— THE PROBLEM —
Count the lines below that contain the word "emph" and give only the number.

(Source texts of formatted documents)
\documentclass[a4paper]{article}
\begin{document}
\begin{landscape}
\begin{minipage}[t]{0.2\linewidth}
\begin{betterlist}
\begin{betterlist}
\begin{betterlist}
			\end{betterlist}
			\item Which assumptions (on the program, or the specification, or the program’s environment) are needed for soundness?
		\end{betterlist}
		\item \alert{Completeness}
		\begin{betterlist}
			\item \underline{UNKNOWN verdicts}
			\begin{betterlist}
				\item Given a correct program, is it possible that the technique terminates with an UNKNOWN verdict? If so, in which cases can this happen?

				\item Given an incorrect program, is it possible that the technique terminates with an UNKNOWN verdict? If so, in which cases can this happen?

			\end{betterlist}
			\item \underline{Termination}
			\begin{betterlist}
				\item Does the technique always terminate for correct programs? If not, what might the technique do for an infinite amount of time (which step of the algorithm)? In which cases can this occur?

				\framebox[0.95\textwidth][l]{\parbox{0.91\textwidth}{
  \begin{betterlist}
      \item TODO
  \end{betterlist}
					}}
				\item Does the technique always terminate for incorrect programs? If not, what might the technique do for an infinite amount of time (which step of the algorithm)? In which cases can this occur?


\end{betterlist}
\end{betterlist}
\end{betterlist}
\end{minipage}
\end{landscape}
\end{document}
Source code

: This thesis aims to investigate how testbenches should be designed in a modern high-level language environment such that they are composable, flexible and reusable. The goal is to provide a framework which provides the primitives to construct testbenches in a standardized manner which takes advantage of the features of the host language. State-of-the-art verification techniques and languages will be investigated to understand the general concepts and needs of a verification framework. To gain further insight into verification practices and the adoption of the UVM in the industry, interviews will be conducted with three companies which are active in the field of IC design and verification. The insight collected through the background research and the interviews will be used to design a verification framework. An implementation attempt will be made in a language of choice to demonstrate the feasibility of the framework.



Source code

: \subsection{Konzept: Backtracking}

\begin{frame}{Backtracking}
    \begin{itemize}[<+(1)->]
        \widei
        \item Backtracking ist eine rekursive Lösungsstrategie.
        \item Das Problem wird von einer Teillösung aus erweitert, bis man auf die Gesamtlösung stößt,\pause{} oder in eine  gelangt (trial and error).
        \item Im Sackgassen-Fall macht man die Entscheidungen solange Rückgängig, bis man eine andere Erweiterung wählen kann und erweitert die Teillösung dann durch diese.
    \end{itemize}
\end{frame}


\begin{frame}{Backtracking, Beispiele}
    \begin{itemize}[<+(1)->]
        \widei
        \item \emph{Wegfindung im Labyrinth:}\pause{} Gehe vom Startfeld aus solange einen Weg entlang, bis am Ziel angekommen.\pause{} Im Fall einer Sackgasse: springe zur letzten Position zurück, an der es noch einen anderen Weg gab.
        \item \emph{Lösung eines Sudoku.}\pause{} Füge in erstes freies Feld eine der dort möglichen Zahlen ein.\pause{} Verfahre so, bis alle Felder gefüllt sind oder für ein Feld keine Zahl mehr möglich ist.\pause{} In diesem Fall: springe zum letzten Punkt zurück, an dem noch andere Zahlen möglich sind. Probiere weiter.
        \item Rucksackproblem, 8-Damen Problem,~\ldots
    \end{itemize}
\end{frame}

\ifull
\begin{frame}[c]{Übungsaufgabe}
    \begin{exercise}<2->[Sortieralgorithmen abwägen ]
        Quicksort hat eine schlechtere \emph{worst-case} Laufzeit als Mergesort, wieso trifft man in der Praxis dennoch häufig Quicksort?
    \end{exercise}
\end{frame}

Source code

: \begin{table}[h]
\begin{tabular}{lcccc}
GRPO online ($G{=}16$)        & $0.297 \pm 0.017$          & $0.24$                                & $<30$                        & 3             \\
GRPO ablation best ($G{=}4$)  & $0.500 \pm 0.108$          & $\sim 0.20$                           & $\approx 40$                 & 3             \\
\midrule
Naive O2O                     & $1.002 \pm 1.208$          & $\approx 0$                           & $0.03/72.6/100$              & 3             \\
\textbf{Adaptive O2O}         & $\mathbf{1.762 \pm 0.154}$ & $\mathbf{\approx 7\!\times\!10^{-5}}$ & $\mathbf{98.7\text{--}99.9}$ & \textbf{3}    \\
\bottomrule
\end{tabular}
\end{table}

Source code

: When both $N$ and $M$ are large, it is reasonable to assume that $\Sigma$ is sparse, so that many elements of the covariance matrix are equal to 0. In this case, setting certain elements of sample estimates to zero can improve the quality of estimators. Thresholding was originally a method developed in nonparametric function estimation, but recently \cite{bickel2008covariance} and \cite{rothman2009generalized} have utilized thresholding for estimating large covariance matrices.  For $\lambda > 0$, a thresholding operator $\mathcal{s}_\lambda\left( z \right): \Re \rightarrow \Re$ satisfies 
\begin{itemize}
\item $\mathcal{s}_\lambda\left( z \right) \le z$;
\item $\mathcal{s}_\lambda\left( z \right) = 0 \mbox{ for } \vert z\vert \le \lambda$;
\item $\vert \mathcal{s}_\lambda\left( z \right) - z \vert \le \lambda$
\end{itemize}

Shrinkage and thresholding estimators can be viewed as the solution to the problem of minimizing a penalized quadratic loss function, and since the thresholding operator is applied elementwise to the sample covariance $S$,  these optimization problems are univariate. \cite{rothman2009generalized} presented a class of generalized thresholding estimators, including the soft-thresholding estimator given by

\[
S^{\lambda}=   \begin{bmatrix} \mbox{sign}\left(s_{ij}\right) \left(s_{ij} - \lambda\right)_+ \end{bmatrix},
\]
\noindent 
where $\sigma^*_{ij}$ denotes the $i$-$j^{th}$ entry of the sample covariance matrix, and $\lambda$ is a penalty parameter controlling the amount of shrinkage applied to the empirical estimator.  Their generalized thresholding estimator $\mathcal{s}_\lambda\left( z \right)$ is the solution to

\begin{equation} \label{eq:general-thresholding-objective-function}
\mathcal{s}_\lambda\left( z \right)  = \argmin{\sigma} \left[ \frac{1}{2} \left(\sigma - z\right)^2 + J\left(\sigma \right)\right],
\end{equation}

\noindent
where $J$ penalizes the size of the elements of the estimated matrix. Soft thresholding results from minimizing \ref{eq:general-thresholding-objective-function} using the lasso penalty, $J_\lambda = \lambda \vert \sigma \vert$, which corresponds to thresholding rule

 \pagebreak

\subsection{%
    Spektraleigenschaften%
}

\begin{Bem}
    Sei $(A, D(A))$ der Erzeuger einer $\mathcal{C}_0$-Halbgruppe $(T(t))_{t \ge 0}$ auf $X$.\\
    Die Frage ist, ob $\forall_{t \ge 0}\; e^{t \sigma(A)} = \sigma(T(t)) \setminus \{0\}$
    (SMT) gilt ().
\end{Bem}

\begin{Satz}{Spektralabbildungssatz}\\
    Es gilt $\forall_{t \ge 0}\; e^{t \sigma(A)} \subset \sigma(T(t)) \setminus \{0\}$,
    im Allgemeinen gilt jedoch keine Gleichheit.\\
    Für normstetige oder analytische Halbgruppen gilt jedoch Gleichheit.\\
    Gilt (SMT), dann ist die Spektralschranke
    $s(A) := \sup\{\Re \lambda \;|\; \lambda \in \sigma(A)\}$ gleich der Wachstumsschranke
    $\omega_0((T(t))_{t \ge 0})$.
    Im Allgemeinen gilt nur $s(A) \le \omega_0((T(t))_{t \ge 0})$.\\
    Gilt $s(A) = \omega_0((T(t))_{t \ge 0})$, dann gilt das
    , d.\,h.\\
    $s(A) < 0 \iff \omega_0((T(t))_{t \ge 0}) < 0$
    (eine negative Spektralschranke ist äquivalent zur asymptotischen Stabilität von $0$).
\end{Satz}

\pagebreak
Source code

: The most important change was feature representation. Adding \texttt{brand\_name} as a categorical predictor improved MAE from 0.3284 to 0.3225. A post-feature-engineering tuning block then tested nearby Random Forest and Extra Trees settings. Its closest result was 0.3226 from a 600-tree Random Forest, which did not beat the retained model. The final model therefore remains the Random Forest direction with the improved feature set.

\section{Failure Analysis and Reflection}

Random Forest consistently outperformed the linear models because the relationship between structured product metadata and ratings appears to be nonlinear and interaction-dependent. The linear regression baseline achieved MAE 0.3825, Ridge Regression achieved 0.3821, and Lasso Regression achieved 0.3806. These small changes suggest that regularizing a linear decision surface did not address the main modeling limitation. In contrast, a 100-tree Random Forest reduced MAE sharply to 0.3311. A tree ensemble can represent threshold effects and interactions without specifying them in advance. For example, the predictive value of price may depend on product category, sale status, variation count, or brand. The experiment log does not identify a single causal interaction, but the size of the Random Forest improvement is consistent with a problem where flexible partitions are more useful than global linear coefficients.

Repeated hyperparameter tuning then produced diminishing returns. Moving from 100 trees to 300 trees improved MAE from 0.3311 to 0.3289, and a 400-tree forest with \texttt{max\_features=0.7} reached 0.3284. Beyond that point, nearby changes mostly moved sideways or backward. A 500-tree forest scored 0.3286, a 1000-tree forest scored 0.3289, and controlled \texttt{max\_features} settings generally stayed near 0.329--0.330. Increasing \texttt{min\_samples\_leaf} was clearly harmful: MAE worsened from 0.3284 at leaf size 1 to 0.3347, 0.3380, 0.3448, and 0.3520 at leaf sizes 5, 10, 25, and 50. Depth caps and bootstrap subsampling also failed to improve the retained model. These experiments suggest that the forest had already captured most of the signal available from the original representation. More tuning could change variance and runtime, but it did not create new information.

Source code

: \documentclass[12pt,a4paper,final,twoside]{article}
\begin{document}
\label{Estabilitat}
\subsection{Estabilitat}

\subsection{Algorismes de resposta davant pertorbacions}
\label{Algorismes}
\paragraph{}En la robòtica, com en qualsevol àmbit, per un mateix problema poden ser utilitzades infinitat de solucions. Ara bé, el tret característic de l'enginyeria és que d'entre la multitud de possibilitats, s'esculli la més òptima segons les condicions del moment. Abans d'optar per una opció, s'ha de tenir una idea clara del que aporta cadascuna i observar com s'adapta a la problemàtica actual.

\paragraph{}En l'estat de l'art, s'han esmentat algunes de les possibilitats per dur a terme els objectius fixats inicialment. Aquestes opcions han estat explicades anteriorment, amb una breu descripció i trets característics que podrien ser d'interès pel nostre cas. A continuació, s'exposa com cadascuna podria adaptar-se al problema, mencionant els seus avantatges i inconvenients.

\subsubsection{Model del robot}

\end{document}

— RESPONSE TO THE EXERCISE —
3